[[ TASK DATA, beginning ]]

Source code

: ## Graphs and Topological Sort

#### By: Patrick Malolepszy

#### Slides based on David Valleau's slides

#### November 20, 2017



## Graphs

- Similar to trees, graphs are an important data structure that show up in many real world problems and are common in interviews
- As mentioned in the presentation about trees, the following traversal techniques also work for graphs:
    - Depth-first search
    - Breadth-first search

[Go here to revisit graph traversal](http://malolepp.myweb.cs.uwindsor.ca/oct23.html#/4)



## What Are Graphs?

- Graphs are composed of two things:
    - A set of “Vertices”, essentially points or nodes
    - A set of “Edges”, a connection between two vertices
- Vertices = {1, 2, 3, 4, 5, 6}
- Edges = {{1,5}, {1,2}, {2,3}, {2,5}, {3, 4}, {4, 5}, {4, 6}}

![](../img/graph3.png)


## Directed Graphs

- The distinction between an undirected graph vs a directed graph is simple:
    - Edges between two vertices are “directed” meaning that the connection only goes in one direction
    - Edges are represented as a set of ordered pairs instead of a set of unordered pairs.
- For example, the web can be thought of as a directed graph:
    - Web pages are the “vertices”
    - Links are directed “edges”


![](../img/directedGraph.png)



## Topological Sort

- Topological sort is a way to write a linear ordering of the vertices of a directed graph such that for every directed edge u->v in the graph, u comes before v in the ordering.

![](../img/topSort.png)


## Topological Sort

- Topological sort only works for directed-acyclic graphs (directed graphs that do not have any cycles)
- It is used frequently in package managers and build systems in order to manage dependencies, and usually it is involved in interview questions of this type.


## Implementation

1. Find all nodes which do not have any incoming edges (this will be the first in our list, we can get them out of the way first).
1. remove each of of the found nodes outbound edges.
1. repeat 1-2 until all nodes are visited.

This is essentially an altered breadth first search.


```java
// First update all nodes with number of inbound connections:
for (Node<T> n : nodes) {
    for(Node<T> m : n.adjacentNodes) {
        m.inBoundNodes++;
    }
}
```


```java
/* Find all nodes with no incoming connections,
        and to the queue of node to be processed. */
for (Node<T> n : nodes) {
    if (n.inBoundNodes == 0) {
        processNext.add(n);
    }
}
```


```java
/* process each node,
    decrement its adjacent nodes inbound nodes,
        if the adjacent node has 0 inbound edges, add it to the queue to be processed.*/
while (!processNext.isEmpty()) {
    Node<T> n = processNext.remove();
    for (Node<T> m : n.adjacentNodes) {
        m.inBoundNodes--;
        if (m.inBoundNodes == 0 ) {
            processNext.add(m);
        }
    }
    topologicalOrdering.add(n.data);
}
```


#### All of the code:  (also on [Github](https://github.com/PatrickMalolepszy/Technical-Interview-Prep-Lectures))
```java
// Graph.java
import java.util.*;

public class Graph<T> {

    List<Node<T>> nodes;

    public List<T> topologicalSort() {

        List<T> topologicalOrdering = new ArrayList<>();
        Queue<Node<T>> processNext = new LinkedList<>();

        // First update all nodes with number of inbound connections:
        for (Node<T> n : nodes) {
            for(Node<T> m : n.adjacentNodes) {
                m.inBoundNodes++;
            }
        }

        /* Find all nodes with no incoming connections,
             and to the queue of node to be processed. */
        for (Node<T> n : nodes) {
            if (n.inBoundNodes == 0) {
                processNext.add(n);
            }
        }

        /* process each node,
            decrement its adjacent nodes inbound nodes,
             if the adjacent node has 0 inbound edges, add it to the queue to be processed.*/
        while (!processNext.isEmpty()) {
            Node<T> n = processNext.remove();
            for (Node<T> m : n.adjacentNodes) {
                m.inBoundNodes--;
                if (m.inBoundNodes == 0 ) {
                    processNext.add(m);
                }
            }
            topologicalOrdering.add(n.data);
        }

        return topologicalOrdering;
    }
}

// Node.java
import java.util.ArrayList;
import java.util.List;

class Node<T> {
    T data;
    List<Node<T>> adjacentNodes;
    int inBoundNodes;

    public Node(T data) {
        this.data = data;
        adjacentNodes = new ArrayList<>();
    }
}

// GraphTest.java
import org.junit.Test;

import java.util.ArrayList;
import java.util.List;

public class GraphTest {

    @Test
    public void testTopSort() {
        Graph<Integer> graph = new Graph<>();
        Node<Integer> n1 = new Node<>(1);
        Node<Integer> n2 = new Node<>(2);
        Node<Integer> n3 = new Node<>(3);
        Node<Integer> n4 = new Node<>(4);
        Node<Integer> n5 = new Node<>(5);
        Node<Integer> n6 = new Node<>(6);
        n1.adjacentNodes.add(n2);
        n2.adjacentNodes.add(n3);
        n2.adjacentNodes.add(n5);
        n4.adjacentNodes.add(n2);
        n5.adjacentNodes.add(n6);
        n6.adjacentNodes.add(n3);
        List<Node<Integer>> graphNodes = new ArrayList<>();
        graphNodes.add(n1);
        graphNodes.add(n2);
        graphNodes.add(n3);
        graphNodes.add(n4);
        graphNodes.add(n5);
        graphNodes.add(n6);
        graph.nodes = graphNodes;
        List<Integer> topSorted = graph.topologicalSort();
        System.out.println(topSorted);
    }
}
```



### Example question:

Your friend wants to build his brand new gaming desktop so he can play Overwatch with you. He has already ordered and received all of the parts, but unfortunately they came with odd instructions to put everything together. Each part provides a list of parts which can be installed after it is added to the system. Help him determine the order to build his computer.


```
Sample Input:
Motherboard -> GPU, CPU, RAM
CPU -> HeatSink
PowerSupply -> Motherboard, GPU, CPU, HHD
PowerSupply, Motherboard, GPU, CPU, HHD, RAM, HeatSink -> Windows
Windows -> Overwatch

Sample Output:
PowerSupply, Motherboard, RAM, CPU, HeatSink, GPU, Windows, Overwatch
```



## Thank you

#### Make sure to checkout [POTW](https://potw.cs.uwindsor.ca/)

[[ TASK DATA, end ]]

» WHAT NEEDS TO BE DONE
Give back the entries exactly. Omit none of them.

» YOUR RESPONSE
Source code

: ## Graphs and Topological Sort

#### By: Patrick Malolepszy

#### Slides based on David Valleau's slides

#### November 20, 2017



## Graphs

- Similar to trees, graphs are an important data structure that show up in many real world problems and are common in interviews
- As mentioned in the presentation about trees, the following traversal techniques also work for graphs:
    - Depth-first search
    - Breadth-first search

[Go here to revisit graph traversal](http://malolepp.myweb.cs.uwindsor.ca/oct23.html#/4)



## What Are Graphs?

- Graphs are composed of two things:
    - A set of “Vertices”, essentially points or nodes
    - A set of “Edges”, a connection between two vertices
- Vertices = {1, 2, 3, 4, 5, 6}
- Edges = {{1,5}, {1,2}, {2,3}, {2,5}, {3, 4}, {4, 5}, {4, 6}}

![](../img/graph3.png)


## Directed Graphs

- The distinction between an undirected graph vs a directed graph is simple:
    - Edges between two vertices are “directed” meaning that the connection only goes in one direction
    - Edges are represented as a set of ordered pairs instead of a set of unordered pairs.
- For example, the web can be thought of as a directed graph:
    - Web pages are the “vertices”
    - Links are directed “edges”


![](../img/directedGraph.png)



## Topological Sort

- Topological sort is a way to write a linear ordering of the vertices of a directed graph such that for every directed edge u->v in the graph, u comes before v in the ordering.

![](../img/topSort.png)


## Topological Sort

- Topological sort only works for directed-acyclic graphs (directed graphs that do not have any cycles)
- It is used frequently in package managers and build systems in order to manage dependencies, and usually it is involved in interview questions of this type.


## Implementation

1. Find all nodes which do not have any incoming edges (this will be the first in our list, we can get them out of the way first).
1. remove each of of the found nodes outbound edges.
1. repeat 1-2 until all nodes are visited.

This is essentially an altered breadth first search.


```java
// First update all nodes with number of inbound connections:
for (Node<T> n : nodes) {
    for(Node<T> m : n.adjacentNodes) {
        m.inBoundNodes++;
    }
}
```


```java
/* Find all nodes with no incoming connections,
        and to the queue of node to be processed. */
for (Node<T> n : nodes) {
    if (n.inBoundNodes == 0) {
        processNext.add(n);
    }
}
```


```java
/* process each node,
    decrement its adjacent nodes inbound nodes,
        if the adjacent node has 0 inbound edges, add it to the queue to be processed.*/
while (!processNext.isEmpty()) {
    Node<T> n = processNext.remove();
    for (Node<T> m : n.adjacentNodes) {
        m.inBoundNodes--;
        if (m.inBoundNodes == 0 ) {
            processNext.add(m);
        }
    }
    topologicalOrdering.add(n.data);
}
```


#### All of the code:  (also on [Github](https://github.com/PatrickMalolepszy/Technical-Interview-Prep-Lectures))
```java
// Graph.java
import java.util.*;

public class Graph<T> {

    List<Node<T>> nodes;

    public List<T> topologicalSort() {

        List<T> topologicalOrdering = new ArrayList<>();
        Queue<Node<T>> processNext = new LinkedList<>();

        // First update all nodes with number of inbound connections:
        for (Node<T> n : nodes) {
            for(Node<T> m : n.adjacentNodes) {
                m.inBoundNodes++;
            }
        }

        /* Find all nodes with no incoming connections,
             and to the queue of node to be processed. */
        for (Node<T> n : nodes) {
            if (n.inBoundNodes == 0) {
                processNext.add(n);
            }
        }

        /* process each node,
            decrement its adjacent nodes inbound nodes,
             if the adjacent node has 0 inbound edges, add it to the queue to be processed.*/
        while (!processNext.isEmpty()) {
            Node<T> n = processNext.remove();
            for (Node<T> m : n.adjacentNodes) {
                m.inBoundNodes--;
                if (m.inBoundNodes == 0 ) {
                    processNext.add(m);
                }
            }
            topologicalOrdering.add(n.data);
        }

        return topologicalOrdering;
    }
}

// Node.java
import java.util.ArrayList;
import java.util.List;

class Node<T> {
    T data;
    List<Node<T>> adjacentNodes;
    int inBoundNodes;

    public Node(T data) {
        this.data = data;
        adjacentNodes = new ArrayList<>();
    }
}

// GraphTest.java
import org.junit.Test;

import java.util.ArrayList;
import java.util.List;

public class GraphTest {

    @Test
    public void testTopSort() {
        Graph<Integer> graph = new Graph<>();
        Node<Integer> n1 = new Node<>(1);
        Node<Integer> n2 = new Node<>(2);
        Node<Integer> n3 = new Node<>(3);
        Node<Integer> n4 = new Node<>(4);
        Node<Integer> n5 = new Node<>(5);
        Node<Integer> n6 = new Node<>(6);
        n1.adjacentNodes.add(n2);
        n2.adjacentNodes.add(n3);
        n2.adjacentNodes.add(n5);
        n4.adjacentNodes.add(n2);
        n5.adjacentNodes.add(n6);
        n6.adjacentNodes.add(n3);
        List<Node<Integer>> graphNodes = new ArrayList<>();
        graphNodes.add(n1);
        graphNodes.add(n2);
        graphNodes.add(n3);
        graphNodes.add(n4);
        graphNodes.add(n5);
        graphNodes.add(n6);
        graph.nodes = graphNodes;
        List<Integer> topSorted = graph.topologicalSort();
        System.out.println(topSorted);
    }
}
```



### Example question:

Your friend wants to build his brand new gaming desktop so he can play Overwatch with you. He has already ordered and received all of the parts, but unfortunately they came with odd instructions to put everything together. Each part provides a list of parts which can be installed after it is added to the system. Help him determine the order to build his computer.


```
Sample Input:
Motherboard -> GPU, CPU, RAM
CPU -> HeatSink
PowerSupply -> Motherboard, GPU, CPU, HHD
PowerSupply, Motherboard, GPU, CPU, HHD, RAM, HeatSink -> Windows
Windows -> Overwatch

Sample Output:
PowerSupply, Motherboard, RAM, CPU, HeatSink, GPU, Windows, Overwatch
```



## Thank you

#### Make sure to checkout [POTW](https://potw.cs.uwindsor.ca/)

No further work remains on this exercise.